ACTIVITY
Go through the lines below. Copy those with "bigg".

(Saved data entries)
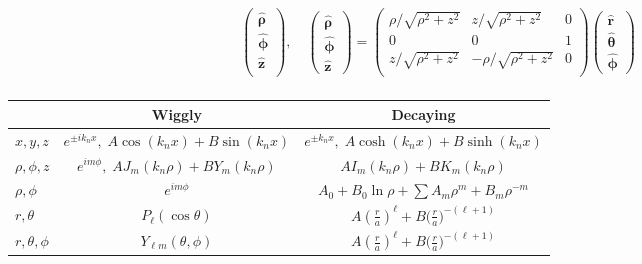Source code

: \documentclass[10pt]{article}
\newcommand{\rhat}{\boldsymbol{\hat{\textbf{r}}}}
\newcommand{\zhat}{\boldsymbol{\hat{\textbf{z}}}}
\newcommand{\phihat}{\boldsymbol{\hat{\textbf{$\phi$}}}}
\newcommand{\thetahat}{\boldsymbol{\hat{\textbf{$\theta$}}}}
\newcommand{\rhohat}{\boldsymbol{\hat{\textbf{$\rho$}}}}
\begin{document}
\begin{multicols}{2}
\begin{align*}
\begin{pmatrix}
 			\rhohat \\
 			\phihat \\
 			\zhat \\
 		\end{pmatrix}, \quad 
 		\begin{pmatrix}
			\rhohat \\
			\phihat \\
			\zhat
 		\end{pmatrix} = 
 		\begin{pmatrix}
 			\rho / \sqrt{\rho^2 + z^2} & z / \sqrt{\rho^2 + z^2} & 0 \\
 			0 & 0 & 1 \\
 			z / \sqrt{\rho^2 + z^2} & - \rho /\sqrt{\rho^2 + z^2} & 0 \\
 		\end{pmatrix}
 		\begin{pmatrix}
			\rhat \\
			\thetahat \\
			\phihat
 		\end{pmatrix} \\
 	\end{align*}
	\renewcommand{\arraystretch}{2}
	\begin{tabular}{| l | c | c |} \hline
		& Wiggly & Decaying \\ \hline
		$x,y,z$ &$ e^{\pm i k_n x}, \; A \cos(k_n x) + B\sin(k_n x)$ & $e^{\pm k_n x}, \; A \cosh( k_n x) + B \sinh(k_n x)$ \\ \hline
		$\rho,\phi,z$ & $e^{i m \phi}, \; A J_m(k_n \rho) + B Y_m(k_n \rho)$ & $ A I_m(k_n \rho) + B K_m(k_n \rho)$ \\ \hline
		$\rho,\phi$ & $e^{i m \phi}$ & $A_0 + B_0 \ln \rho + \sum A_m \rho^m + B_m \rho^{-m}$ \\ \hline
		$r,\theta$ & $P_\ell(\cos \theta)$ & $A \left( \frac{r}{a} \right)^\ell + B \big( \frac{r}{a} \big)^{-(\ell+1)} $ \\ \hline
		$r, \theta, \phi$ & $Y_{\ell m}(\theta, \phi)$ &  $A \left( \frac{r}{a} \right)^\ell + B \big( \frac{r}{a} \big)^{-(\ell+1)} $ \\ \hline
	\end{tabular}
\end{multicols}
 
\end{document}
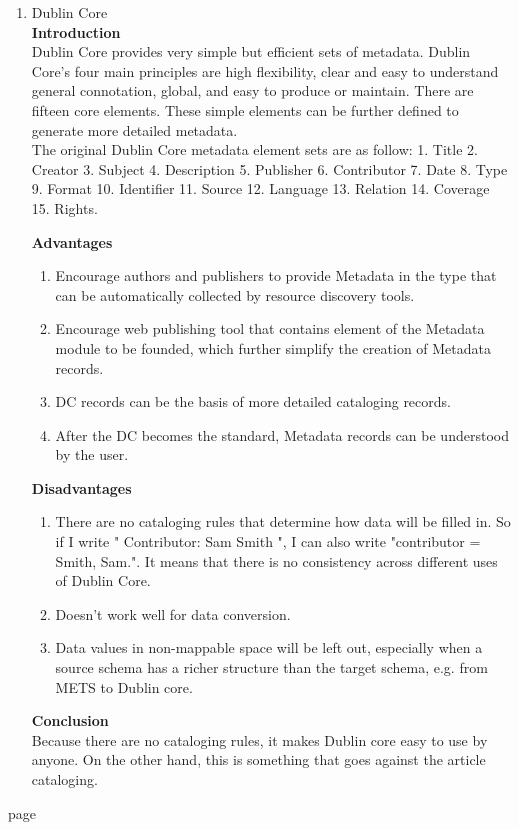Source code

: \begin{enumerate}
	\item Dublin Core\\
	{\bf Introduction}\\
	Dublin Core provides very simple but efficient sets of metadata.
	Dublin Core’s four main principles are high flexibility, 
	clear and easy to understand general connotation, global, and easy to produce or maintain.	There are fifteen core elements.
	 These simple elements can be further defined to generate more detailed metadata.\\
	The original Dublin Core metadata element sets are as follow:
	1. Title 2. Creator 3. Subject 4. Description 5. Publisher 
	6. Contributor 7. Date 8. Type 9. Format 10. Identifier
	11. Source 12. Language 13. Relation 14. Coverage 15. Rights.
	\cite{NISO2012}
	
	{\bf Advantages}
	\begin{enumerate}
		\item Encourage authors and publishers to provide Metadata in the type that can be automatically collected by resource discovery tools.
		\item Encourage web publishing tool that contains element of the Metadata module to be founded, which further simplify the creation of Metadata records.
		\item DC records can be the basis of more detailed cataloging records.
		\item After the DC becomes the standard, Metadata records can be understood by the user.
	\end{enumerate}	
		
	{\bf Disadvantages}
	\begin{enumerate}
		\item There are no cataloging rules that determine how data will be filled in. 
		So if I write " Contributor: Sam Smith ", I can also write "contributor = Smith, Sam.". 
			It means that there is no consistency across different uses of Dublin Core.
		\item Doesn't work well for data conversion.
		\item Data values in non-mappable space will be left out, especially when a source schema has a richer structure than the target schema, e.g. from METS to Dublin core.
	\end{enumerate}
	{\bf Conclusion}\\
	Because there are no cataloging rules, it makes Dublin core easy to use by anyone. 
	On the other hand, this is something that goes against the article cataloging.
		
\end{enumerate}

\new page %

---

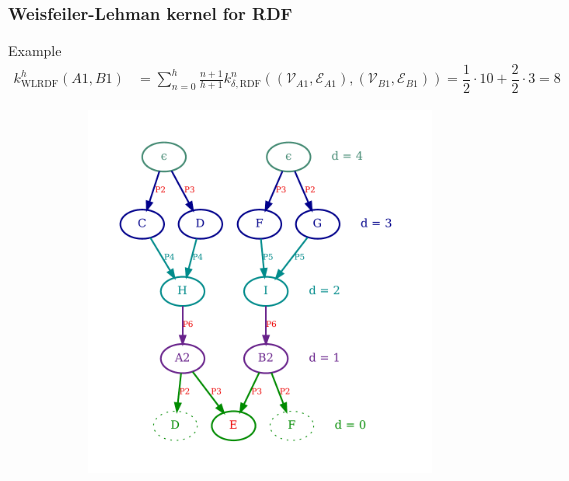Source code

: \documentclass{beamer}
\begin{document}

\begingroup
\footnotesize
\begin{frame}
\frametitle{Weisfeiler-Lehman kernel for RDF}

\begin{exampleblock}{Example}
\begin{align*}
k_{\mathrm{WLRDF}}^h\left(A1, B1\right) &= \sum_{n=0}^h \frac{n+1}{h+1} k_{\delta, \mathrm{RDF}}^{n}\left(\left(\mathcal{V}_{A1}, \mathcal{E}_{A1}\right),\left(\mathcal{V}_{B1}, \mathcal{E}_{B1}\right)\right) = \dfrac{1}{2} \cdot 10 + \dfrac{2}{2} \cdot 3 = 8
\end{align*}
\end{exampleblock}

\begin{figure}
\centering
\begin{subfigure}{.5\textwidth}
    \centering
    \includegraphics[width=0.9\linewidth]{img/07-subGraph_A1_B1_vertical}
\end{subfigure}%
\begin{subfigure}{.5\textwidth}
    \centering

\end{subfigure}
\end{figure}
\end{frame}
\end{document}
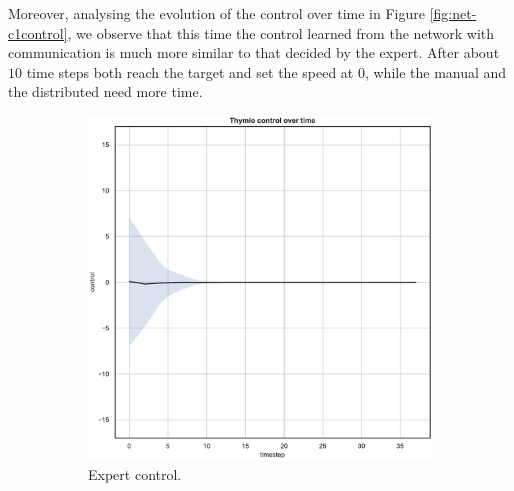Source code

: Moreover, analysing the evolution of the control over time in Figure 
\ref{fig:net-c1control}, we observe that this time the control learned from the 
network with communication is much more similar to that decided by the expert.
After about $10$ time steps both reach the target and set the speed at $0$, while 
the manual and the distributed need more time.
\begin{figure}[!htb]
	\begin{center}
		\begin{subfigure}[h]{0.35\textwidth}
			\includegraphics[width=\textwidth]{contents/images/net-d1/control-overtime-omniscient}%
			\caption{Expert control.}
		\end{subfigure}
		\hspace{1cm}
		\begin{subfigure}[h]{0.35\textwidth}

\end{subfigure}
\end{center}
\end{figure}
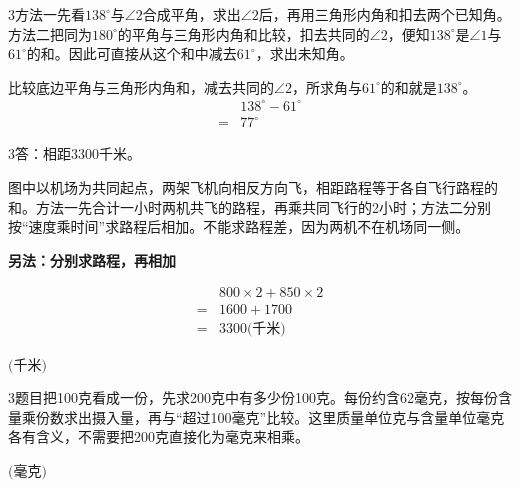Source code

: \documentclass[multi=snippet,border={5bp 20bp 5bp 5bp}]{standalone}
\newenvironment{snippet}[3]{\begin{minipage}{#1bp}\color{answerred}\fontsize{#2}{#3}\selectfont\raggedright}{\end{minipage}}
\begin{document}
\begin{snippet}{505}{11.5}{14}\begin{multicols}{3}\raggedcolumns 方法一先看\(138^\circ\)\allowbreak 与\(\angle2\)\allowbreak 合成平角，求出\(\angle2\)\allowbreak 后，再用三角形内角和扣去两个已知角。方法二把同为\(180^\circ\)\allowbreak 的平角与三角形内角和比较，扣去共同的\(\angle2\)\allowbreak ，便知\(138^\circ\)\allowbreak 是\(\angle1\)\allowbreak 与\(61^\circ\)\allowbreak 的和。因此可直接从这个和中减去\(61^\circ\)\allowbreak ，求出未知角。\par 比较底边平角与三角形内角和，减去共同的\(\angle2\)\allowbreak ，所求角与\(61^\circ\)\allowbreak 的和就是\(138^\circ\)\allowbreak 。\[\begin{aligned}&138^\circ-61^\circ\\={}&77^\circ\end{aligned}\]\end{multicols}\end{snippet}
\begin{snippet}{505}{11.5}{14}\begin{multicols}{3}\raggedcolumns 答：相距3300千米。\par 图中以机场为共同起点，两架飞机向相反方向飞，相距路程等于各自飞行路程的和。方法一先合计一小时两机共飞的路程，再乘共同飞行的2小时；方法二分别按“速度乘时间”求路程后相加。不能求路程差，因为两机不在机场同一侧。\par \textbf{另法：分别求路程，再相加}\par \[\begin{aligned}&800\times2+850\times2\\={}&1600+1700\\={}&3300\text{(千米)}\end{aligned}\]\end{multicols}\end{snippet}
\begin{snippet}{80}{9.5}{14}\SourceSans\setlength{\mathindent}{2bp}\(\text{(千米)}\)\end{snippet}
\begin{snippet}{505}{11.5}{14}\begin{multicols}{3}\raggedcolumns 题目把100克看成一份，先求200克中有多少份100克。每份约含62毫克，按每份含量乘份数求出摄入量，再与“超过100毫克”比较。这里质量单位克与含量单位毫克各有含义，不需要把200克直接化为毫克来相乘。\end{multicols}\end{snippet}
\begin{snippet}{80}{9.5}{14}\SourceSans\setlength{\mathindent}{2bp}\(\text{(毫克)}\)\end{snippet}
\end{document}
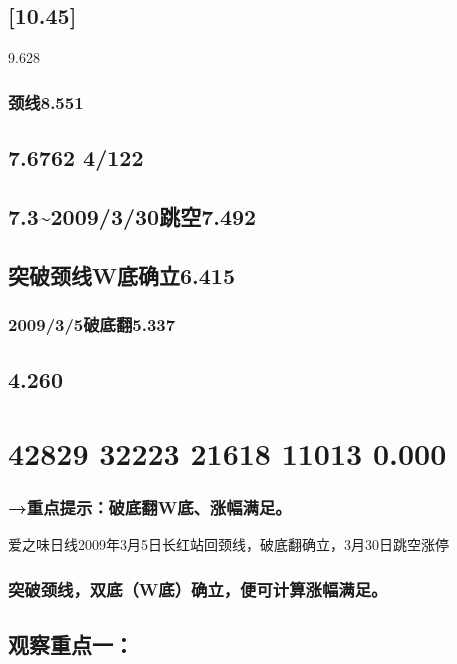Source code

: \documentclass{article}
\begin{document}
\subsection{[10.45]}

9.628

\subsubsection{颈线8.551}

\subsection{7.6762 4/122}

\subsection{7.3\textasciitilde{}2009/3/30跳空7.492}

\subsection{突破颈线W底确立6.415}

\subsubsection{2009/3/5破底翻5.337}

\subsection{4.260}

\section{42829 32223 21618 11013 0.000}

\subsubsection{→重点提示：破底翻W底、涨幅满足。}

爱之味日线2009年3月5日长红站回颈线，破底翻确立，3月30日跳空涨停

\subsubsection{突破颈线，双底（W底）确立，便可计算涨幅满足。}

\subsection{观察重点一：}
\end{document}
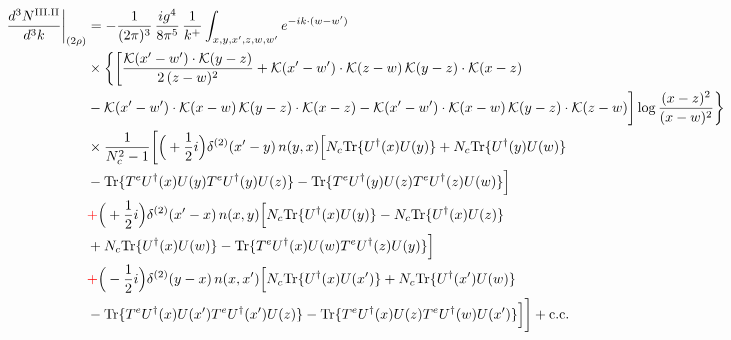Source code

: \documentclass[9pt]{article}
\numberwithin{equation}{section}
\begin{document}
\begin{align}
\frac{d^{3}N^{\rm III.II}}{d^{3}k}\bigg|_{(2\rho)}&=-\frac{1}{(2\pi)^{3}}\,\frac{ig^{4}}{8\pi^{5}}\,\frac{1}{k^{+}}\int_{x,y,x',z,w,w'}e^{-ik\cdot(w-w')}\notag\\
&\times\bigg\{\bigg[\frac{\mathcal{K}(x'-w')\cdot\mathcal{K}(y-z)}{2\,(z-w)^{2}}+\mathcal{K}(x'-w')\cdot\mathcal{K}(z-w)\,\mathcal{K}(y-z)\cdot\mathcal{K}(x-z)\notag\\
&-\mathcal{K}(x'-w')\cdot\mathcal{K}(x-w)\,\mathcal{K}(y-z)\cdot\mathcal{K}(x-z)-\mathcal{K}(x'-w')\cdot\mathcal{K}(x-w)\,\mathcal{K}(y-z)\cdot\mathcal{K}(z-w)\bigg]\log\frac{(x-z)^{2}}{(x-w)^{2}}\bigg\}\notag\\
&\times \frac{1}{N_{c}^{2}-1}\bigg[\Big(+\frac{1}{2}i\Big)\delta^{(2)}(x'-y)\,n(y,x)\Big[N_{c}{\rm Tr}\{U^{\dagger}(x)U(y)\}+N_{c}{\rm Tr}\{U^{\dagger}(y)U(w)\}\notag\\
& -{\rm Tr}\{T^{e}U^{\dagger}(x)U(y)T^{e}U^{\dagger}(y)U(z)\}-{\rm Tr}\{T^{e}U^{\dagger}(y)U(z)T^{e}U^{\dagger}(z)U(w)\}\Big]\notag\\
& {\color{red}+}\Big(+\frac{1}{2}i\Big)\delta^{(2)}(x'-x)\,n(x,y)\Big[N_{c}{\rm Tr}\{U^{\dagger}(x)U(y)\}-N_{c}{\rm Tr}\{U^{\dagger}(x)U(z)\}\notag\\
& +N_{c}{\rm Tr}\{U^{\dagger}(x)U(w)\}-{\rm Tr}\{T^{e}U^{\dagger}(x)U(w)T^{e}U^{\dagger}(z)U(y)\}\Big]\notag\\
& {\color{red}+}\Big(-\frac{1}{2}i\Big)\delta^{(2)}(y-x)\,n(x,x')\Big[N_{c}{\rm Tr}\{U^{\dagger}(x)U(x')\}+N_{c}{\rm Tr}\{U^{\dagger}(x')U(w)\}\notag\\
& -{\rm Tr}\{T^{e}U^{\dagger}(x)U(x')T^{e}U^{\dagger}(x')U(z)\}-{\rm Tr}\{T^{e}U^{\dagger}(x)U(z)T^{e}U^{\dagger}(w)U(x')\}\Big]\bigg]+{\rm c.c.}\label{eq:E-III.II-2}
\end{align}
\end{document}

* * *

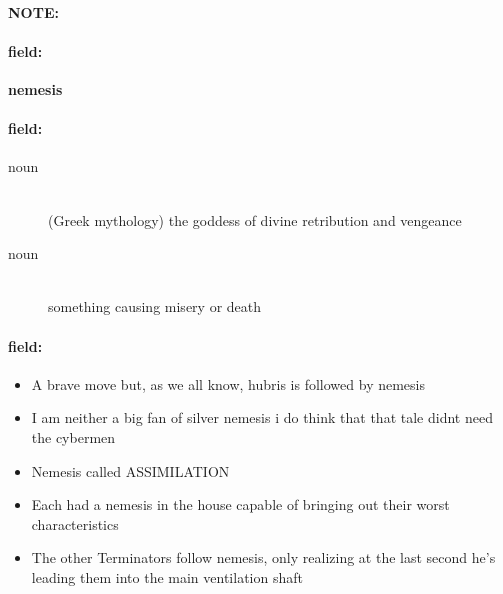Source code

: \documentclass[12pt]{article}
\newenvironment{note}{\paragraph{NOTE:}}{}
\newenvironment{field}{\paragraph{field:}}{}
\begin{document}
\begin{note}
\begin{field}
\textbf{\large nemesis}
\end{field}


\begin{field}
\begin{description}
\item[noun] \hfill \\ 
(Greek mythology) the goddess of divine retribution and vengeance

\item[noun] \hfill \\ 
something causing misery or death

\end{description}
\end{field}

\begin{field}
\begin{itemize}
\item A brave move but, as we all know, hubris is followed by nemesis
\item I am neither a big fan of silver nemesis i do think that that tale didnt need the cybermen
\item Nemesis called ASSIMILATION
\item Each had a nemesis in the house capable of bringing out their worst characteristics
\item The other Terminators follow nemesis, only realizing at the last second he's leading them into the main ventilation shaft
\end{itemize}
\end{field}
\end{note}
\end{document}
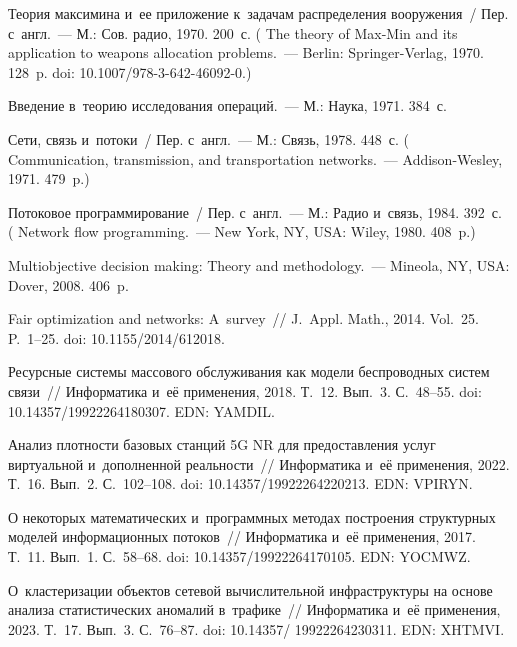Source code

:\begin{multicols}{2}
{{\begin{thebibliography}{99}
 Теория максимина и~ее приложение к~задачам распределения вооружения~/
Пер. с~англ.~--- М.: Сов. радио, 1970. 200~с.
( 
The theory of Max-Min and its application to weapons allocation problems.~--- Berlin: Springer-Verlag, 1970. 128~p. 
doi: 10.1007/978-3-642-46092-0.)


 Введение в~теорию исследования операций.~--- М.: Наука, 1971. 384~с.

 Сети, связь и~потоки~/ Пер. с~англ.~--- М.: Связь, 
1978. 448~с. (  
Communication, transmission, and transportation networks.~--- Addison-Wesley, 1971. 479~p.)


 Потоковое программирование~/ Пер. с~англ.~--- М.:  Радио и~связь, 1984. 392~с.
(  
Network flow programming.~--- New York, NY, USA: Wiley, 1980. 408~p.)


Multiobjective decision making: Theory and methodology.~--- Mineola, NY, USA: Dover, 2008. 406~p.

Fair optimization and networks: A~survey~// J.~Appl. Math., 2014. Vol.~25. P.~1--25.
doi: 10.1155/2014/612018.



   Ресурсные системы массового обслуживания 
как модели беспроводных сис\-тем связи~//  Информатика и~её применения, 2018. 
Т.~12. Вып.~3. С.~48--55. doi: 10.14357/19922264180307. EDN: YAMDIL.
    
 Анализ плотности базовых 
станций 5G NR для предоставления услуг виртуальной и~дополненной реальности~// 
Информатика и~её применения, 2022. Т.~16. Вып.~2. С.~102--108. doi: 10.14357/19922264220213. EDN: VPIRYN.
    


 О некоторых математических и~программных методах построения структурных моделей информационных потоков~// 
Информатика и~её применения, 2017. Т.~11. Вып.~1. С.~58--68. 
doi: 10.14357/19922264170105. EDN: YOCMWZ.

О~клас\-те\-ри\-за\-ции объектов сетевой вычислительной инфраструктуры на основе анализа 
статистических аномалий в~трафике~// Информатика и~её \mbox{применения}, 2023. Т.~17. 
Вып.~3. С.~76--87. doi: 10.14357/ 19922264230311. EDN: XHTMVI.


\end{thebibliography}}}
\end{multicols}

SOLUTION FOR THIS PROBLEM
\frac{d^{3}N^{\rm III.II}}{d^{3}k}\bigg|_{(2\rho)}&=-\frac{1}{(2\pi)^{3}}\,\frac{ig^{4}}{8\pi^{5}}\,\frac{1}{k^{+}}\int_{x,y,x',z,w,w'}e^{-ik\cdot(w-w')}\notag\\
&\times\bigg\{\bigg[\frac{\mathcal{K}(x'-w')\cdot\mathcal{K}(y-z)}{2\,(z-w)^{2}}+\mathcal{K}(x'-w')\cdot\mathcal{K}(z-w)\,\mathcal{K}(y-z)\cdot\mathcal{K}(x-z)\notag\\
&-\mathcal{K}(x'-w')\cdot\mathcal{K}(x-w)\,\mathcal{K}(y-z)\cdot\mathcal{K}(x-z)-\mathcal{K}(x'-w')\cdot\mathcal{K}(x-w)\,\mathcal{K}(y-z)\cdot\mathcal{K}(z-w)\bigg]\log\frac{(x-z)^{2}}{(x-w)^{2}}\bigg\}\notag\\
&\times \frac{1}{N_{c}^{2}-1}\bigg[\Big(+\frac{1}{2}i\Big)\delta^{(2)}(x'-y)\,n(y,x)\Big[N_{c}{\rm Tr}\{U^{\dagger}(x)U(y)\}+N_{c}{\rm Tr}\{U^{\dagger}(y)U(w)\}\notag\\
& -{\rm Tr}\{T^{e}U^{\dagger}(x)U(x')T^{e}U^{\dagger}(x')U(z)\}-{\rm Tr}\{T^{e}U^{\dagger}(x)U(z)T^{e}U^{\dagger}(w)U(x')\}\Big]\bigg]+{\rm c.c.}\label{eq:E-III.II-2}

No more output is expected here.